Detecting AI-generated voice deepfakes proves to be a challenging task for both English and Mandarin speakers, even when they are aware that they may be listening to artificially generated speech. This presents a significant risk for the billions of people who speak these languages, as they can easily be deceived by deepfake scams and misinformation.

In a study conducted by Kimberly Mai and her team at University College London, over 500 participants were given the task of identifying speech deepfakes from a series of audio clips. Some clips featured the genuine voice of a female speaker reading standard sentences in English or Mandarin, while others were deepfakes generated by AI models trained on female voices.

The participants were divided into two groups. The first group listened to 20 voice samples in their native language and had to determine whether the clips were real or fake. The results showed that the deepfakes and authentic voices were correctly identified about 70% of the time for both English and Mandarin samples. This finding suggests that the detection of deepfakes in real-life situations would be even more challenging, as individuals would not be aware beforehand that they might be hearing AI-generated speech.

The second group was presented with 20 pairs of audio clips, each containing the same sentence spoken by a human and a deepfake. Their task was to identify the fake clip. In this scenario, the detection accuracy increased to over 85%. However, the researchers acknowledged that this setup gave the listeners an unrealistic advantage, as it is not representative of real-life situations where listeners are unaware of the authenticity of what they are hearing.

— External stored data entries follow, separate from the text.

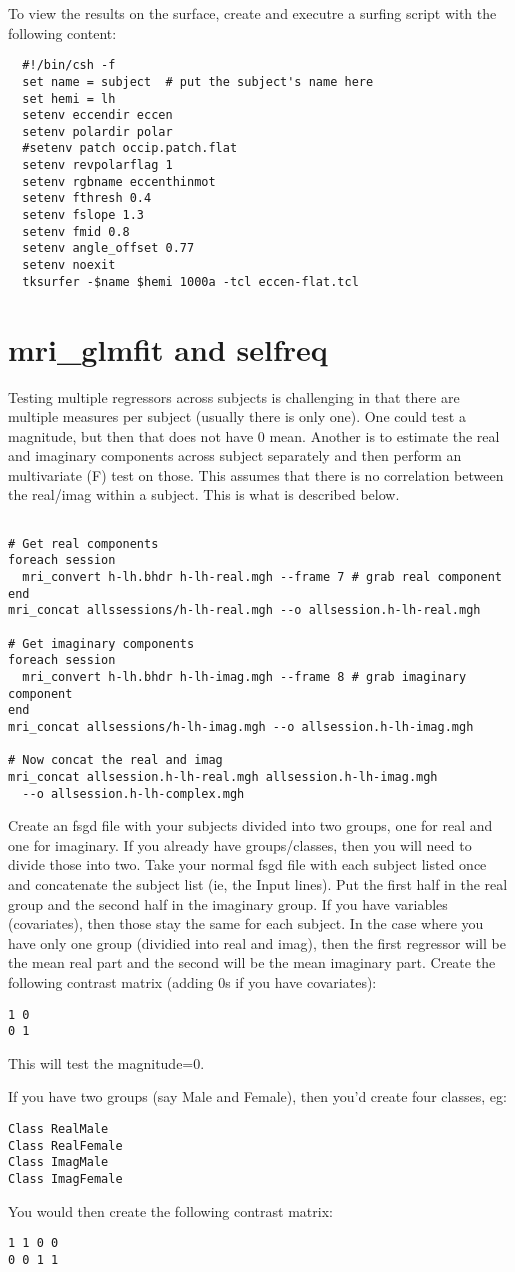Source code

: \documentclass[10pt]{article}
\begin{document}
To view the results on the surface, create and executre a surfing script with the
following content:
\begin{verbatim}
  #!/bin/csh -f
  set name = subject  # put the subject's name here
  set hemi = lh
  setenv eccendir eccen
  setenv polardir polar
  #setenv patch occip.patch.flat
  setenv revpolarflag 1
  setenv rgbname eccenthinmot
  setenv fthresh 0.4
  setenv fslope 1.3
  setenv fmid 0.8
  setenv angle_offset 0.77
  setenv noexit
  tksurfer -$name $hemi 1000a -tcl eccen-flat.tcl
\end{verbatim}


\section{mri\_glmfit and selfreq}

Testing multiple regressors across subjects is challenging in that
there are multiple measures per subject (usually there is only
one). One could test a magnitude, but then that does not have 0 mean.
Another is to estimate the real and imaginary components across
subject separately and then perform an multivariate (F) test on
those. This assumes that there is no correlation between the real/imag
within a subject. This is what is described below.


\begin{verbatim}

# Get real components
foreach session
  mri_convert h-lh.bhdr h-lh-real.mgh --frame 7 # grab real component
end
mri_concat allssessions/h-lh-real.mgh --o allsession.h-lh-real.mgh

# Get imaginary components
foreach session
  mri_convert h-lh.bhdr h-lh-imag.mgh --frame 8 # grab imaginary component
end
mri_concat allsessions/h-lh-imag.mgh --o allsession.h-lh-imag.mgh

# Now concat the real and imag
mri_concat allsession.h-lh-real.mgh allsession.h-lh-imag.mgh 
  --o allsession.h-lh-complex.mgh

\end{verbatim}

Create an fsgd file with your subjects divided into two groups, one
for real and one for imaginary. If you already have groups/classes,
then you will need to divide those into two. Take your normal fsgd
file with each subject listed once and concatenate the subject list
(ie, the Input lines). Put the first half in the real group and the
second half in the imaginary group. If you have variables
(covariates), then those stay the same for each subject. In the case
where you have only one group (dividied into real and imag), then the
first regressor will be the mean real part and the second will be the
mean imaginary part. Create the following contrast matrix (adding 0s
if you have covariates):
\begin{verbatim}
1 0
0 1
\end{verbatim}
This will test the magnitude=0.

If you have two groups (say Male and Female), then you'd create four
classes, eg:
\begin{verbatim}
Class RealMale
Class RealFemale
Class ImagMale
Class ImagFemale
\end{verbatim}

You would then create the following contrast matrix:
\begin{verbatim}
1 1 0 0
0 0 1 1
\end{verbatim}
\end{document}
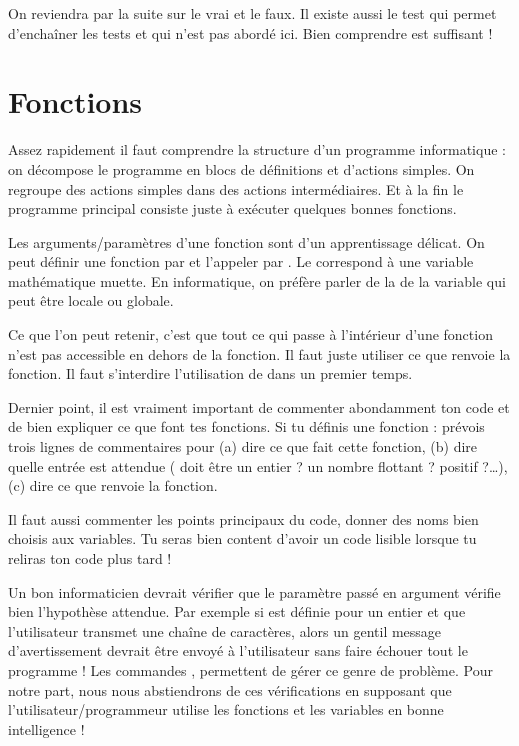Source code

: \documentclass[11pt,class=report,crop=false]{standalone}
\begin{document}
On reviendra par la suite sur le \og{}vrai\fg{} et le \og{}faux\fg{}.
Il existe aussi le test
qui permet d'enchaîner les tests et qui n'est pas abordé ici. 
Bien comprendre  est suffisant ! 


\section{Fonctions}

Assez rapidement il faut comprendre la structure d'un programme informatique : on décompose le programme en blocs de définitions et d'actions simples. On regroupe des actions simples dans des actions intermédiaires. Et à la fin le programme principal consiste juste à exécuter quelques bonnes fonctions.

Les arguments/paramètres d'une fonction sont d'un apprentissage délicat.
On peut définir une fonction par  et l'appeler par
. Le  correspond à une variable mathématique muette. 
En informatique, on préfère parler de la  de la variable qui peut être locale ou globale.

Ce que l'on peut retenir, c'est que tout ce qui passe à l'intérieur d'une fonction n'est pas accessible en dehors de la fonction. Il faut juste utiliser ce que renvoie la fonction.
Il faut s’interdire l'utilisation de  dans un premier temps.

Dernier point, il est vraiment important de commenter abondamment ton code et de bien expliquer ce que font tes fonctions. Si tu définis une fonction  : prévois trois lignes de commentaires pour (a) dire ce que fait cette fonction, (b) dire quelle entrée est attendue ( doit être un entier ? un nombre flottant ? positif ?\ldots), (c) dire ce que renvoie la fonction.

Il faut aussi commenter les points principaux du code, donner des noms bien choisis aux variables. Tu seras bien content d'avoir un code lisible lorsque tu reliras ton code plus tard !

Un bon informaticien devrait vérifier que le paramètre passé en argument vérifie bien l'hypothèse attendue. Par exemple si  est définie pour un entier  et que l'utilisateur transmet une chaîne de caractères, alors un gentil message d'avertissement devrait être envoyé à l'utilisateur sans faire échouer tout le programme !
Les commandes ,  permettent de gérer ce genre de problème. 
Pour notre part, nous nous abstiendrons de ces vérifications en supposant que l'utilisateur/programmeur utilise les fonctions et les variables en bonne intelligence !
\end{document}
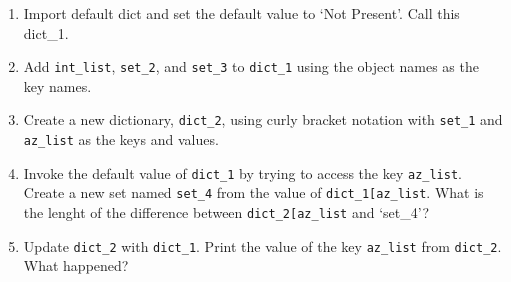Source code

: \documentclass[11pt]{article}
\begin{document}
\begin{enumerate}
\def\labelenumi{\arabic{enumi})}
\item
  Import default dict and set the default value to `Not Present'. Call
  this dict\_1.
\item
  Add \texttt{int\_list}, \texttt{set\_2}, and \texttt{set\_3} to
  \texttt{dict\_1} using the object names as the key names.
\item
  Create a new dictionary, \texttt{dict\_2}, using curly bracket
  notation with \texttt{set\_1} and \texttt{az\_list} as the keys and
  values.
\item
  Invoke the default value of \texttt{dict\_1} by trying to access the
  key \texttt{az\_list}. Create a new set named \texttt{set\_4} from the
  value of
  \texttt{dict\_1{[}\textquotesingle{}az\_list\textquotesingle{}{]}}.
  What is the lenght of the difference between
  \texttt{dict\_2{[}\textquotesingle{}az\_list\textquotesingle{}{]}} and
  `set\_4'?
\item
  Update \texttt{dict\_2} with \texttt{dict\_1}. Print the value of the
  key \texttt{az\_list} from \texttt{dict\_2}. What happened?
\end{enumerate}
\end{document}
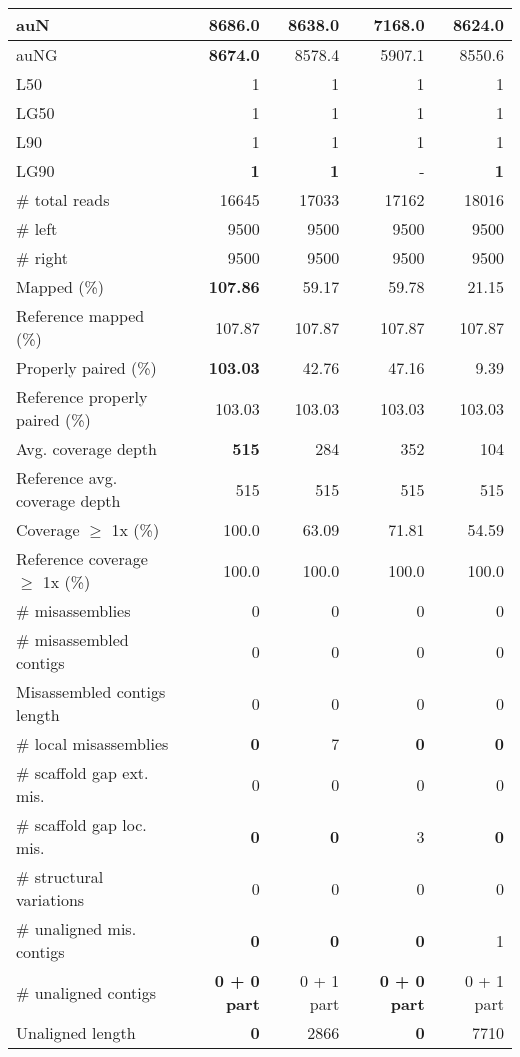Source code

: \documentclass[12pt,a4paper]{article}
\begin{document}
\begin{table}[ht]
\begin{center}
\begin{tabular}{|l*{4}{|r}|}
auN & {\bf 8686.0} & 8638.0 & 7168.0 & 8624.0 \\ \hline
auNG & {\bf 8674.0} & 8578.4 & 5907.1 & 8550.6 \\ \hline
L50 & 1 & 1 & 1 & 1 \\ \hline
LG50 & 1 & 1 & 1 & 1 \\ \hline
L90 & 1 & 1 & 1 & 1 \\ \hline
LG90 & {\bf 1} & {\bf 1} & - & {\bf 1} \\ \hline
\# total reads & 16645 & 17033 & 17162 & 18016 \\ \hline
\# left & 9500 & 9500 & 9500 & 9500 \\ \hline
\# right & 9500 & 9500 & 9500 & 9500 \\ \hline
Mapped (\%) & {\bf 107.86} & 59.17 & 59.78 & 21.15 \\ \hline
Reference mapped (\%) & 107.87 & 107.87 & 107.87 & 107.87 \\ \hline
Properly paired (\%) & {\bf 103.03} & 42.76 & 47.16 & 9.39 \\ \hline
Reference properly paired (\%) & 103.03 & 103.03 & 103.03 & 103.03 \\ \hline
Avg. coverage depth & {\bf 515} & 284 & 352 & 104 \\ \hline
Reference avg. coverage depth & 515 & 515 & 515 & 515 \\ \hline
Coverage $\geq$ 1x (\%) & 100.0 & 63.09 & 71.81 & 54.59 \\ \hline
Reference coverage $\geq$ 1x (\%) & 100.0 & 100.0 & 100.0 & 100.0 \\ \hline
\# misassemblies & 0 & 0 & 0 & 0 \\ \hline
\# misassembled contigs & 0 & 0 & 0 & 0 \\ \hline
Misassembled contigs length & 0 & 0 & 0 & 0 \\ \hline
\# local misassemblies & {\bf 0} & 7 & {\bf 0} & {\bf 0} \\ \hline
\# scaffold gap ext. mis. & 0 & 0 & 0 & 0 \\ \hline
\# scaffold gap loc. mis. & {\bf 0} & {\bf 0} & 3 & {\bf 0} \\ \hline
\# structural variations & 0 & 0 & 0 & 0 \\ \hline
\# unaligned mis. contigs & {\bf 0} & {\bf 0} & {\bf 0} & 1 \\ \hline
\# unaligned contigs & {\bf 0 + 0 part} & 0 + 1 part & {\bf 0 + 0 part} & 0 + 1 part \\ \hline
Unaligned length & {\bf 0} & 2866 & {\bf 0} & 7710 \\ \hline

\end{tabular}
\end{center}
\end{table}
\end{document}
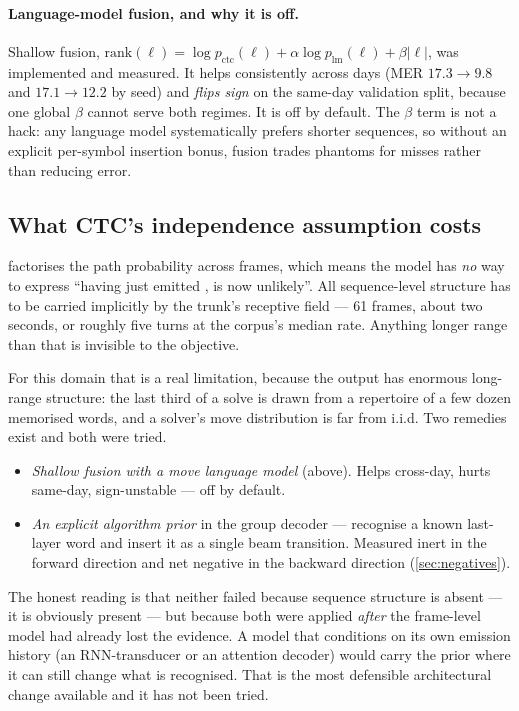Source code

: \paragraph{Language-model fusion, and why it is off.} Shallow fusion,
$\mathrm{rank}(\ell) = \log p_{\text{ctc}}(\ell) + \alpha \log
p_{\text{lm}}(\ell) + \beta|\ell|$, was implemented and measured. It helps
consistently across days (MER $17.3\to9.8$ and $17.1\to12.2$ by seed) and
\emph{flips sign} on the same-day validation split, because one global
$\beta$ cannot serve both regimes. It is off by default. The $\beta$ term is
not a hack: any language model systematically prefers shorter sequences, so
without an explicit per-symbol insertion bonus, fusion trades phantoms for
misses rather than reducing error.

\subsection{What CTC's independence assumption costs}
\label{sec:ctc-limits}

 factorises the path probability across frames, which
means the model has \emph{no} way to express ``having just emitted
,  is now unlikely''. All sequence-level structure has to be
carried implicitly by the trunk's receptive field --- 61 frames, about two
seconds, or roughly five turns at the corpus's median rate. Anything longer
range than that is invisible to the objective.

For this domain that is a real limitation, because the output has enormous
long-range structure: the last third of a solve is drawn from a repertoire
of a few dozen memorised words, and a solver's move distribution is far from
i.i.d. Two remedies exist and both were tried.

\begin{itemize}[leftmargin=1.3em,itemsep=2pt]
\item \emph{Shallow fusion with a move language model} (above). Helps
cross-day, hurts same-day, sign-unstable --- off by default.
\item \emph{An explicit algorithm prior} in the group decoder --- recognise a
known last-layer word and insert it as a single beam transition. Measured
inert in the forward direction and net negative in the backward direction
(\cref{sec:negatives}).
\end{itemize}

The honest reading is that neither failed because sequence structure is
absent --- it is obviously present --- but because both were applied
\emph{after} the frame-level model had already lost the evidence. A model
that conditions on its own emission history (an RNN-transducer or an
attention decoder) would carry the prior where it can still change what is
recognised. That is the most defensible architectural change available and
it has not been tried.

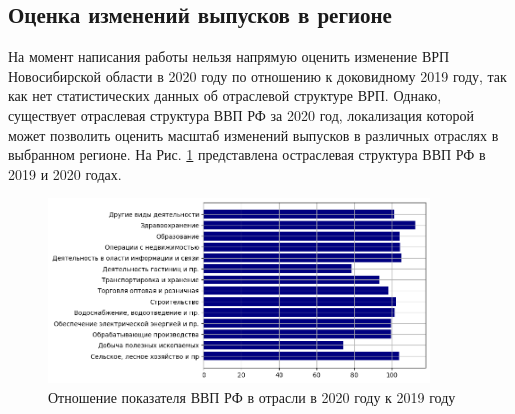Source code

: \documentclass[12pt, a4paper]{article}
\begin{document}
\subsection{Оценка изменений выпусков в регионе}
На момент написания работы нельзя напрямую оценить изменение ВРП Новосибирской области в 2020 году по отношению к доковидному 2019 году, так как нет статистических данных об отраслевой структуре ВРП. Однако, существует отраслевая структура ВВП РФ за 2020 год, локализация которой может позволить оценить масштаб изменений выпусков в различных отраслях в выбранном регионе. На Рис. \ref{vvp_rf} представлена остраслевая структура ВВП РФ в 2019 и 2020 годах.

\begin{figure}[h]
\includegraphics[width=0.9\textwidth]{pictures/vvp_rf.png}
\caption{Отношение показателя ВВП РФ в отрасли в 2020 году к 2019 году}
\label{vvp_rf}
\end{figure}
\end{document}

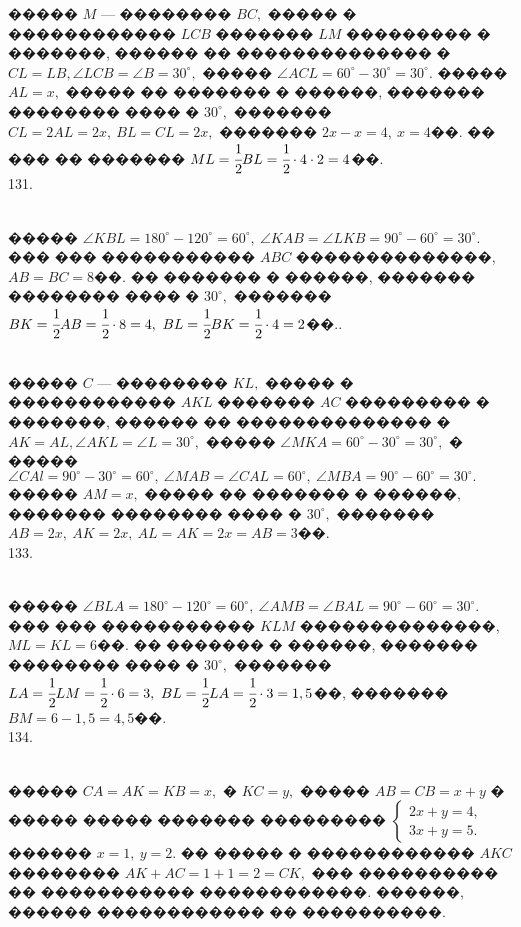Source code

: \documentclass[12pt]{article}
\begin{document}
����� $M$ --- �������� $BC,$ ����� � ������������ $LCB$ ������� $LM$ ��������� � �������, ������ �� �������������� �  $CL=LB, \angle LCB=\angle B=30^\circ,$ ����� $\angle ACL=60^\circ-30^\circ=30^\circ.$ ����� $AL=x,$ ����� �� ������� � ������, ������� �������� ���� � $30^\circ,$ ������� $CL=2AL=2x,\ BL=CL=2x,$ ������� $2x-x=4,\ x=4$��. �� ��� �� ������� $ML=\cfrac{1}{2}BL=\cfrac{1}{2}\cdot4\cdot2=4$��.\\
131. \begin{figure}[ht!]
\end{figure}\\
����� $\angle KBL=180^\circ-120^\circ=60^\circ,\ \angle KAB=\angle LKB=90^\circ-60^\circ=30^\circ.$ ��� ��� ����������� $ABC$ ��������������, $AB=BC=8$��. �� ������� � ������, ������� �������� ���� � $30^\circ,$ ������� $BK=\cfrac{1}{2}AB=\cfrac{1}{2}\cdot8=4,\ BL=\cfrac{1}{2}BK=\cfrac{1}{2}\cdot4=2$��.\newpage{}. \begin{figure}[ht!]
\end{figure}\\
����� $C$ --- �������� $KL,$ ����� � ������������ $AKL$ ������� $AC$ ��������� � �������, ������ �� �������������� �  $AK=AL, \angle AKL=\angle L=30^\circ,$ ����� $\angle MKA=60^\circ-30^\circ=30^\circ,$ � ����� $\angle CAl=90^\circ-30^\circ=60^\circ,\ \angle MAB=\angle CAL=60^\circ,\ \angle MBA=90^\circ-60^\circ=30^\circ.$
����� $AM=x,$ ����� �� ������� � ������, ������� �������� ���� � $30^\circ,$ ������� $AB=2x,\ AK=2x,\ AL=AK=2x=AB=3$��.\\
133. \begin{figure}[ht!]
\end{figure}\\
����� $\angle BLA=180^\circ-120^\circ=60^\circ,\ \angle AMB=\angle BAL=90^\circ-60^\circ=30^\circ.$ ��� ��� ����������� $KLM$ ��������������, $ML=KL=6$��. �� ������� � ������, ������� �������� ���� � $30^\circ,$ ������� $LA=\cfrac{1}{2}LM=\cfrac{1}{2}\cdot6=3,\ BL=\cfrac{1}{2}LA=\cfrac{1}{2}\cdot3=1,5$��, ������� $BM=6-1,5=4,5$��.\\
134. \begin{figure}[ht!]
\end{figure}\\
����� $CA=AK=KB=x,$ � $KC=y,$ ����� $AB=CB=x+y$ � ����� ����� ������� ��������� $\begin{cases} 2x+y=4,\\ 3x+y=5.\end{cases}$ ������ $x=1,\ y=2.$ �� ����� � ������������ $AKC$ �������� $AK+AC=1+1=2=CK,$ ��� ���������� �� ����������� ������������. ������, ������ ������������ �� ����������.\newpage\noindent
\end{document}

The study did not address the ability to identify whether the deepfakes sound like the target person being mimicked. Nonetheless, it is crucial to be able to discern the authentic voice of specific individuals, as scammers have exploited voice cloning to deceive employees into making financial transfers, and deepfakes of well-known politicians have been circulated on social media for misinformation campaigns.

While the research helps evaluate the advancements of AI-generated deepfakes in mimicking human voices, Hany Farid from the University of California, Berkeley, emphasizes the need for AI-powered deepfake detectors. The study also revealed that attempts to train participants to improve their deepfake detection skills were largely unsuccessful, underscoring the importance of developing automated systems to detect deepfakes.

Mai and her colleagues are now exploring the use of large language models capable of processing speech data to determine if they can effectively detect AI-generated deepfakes.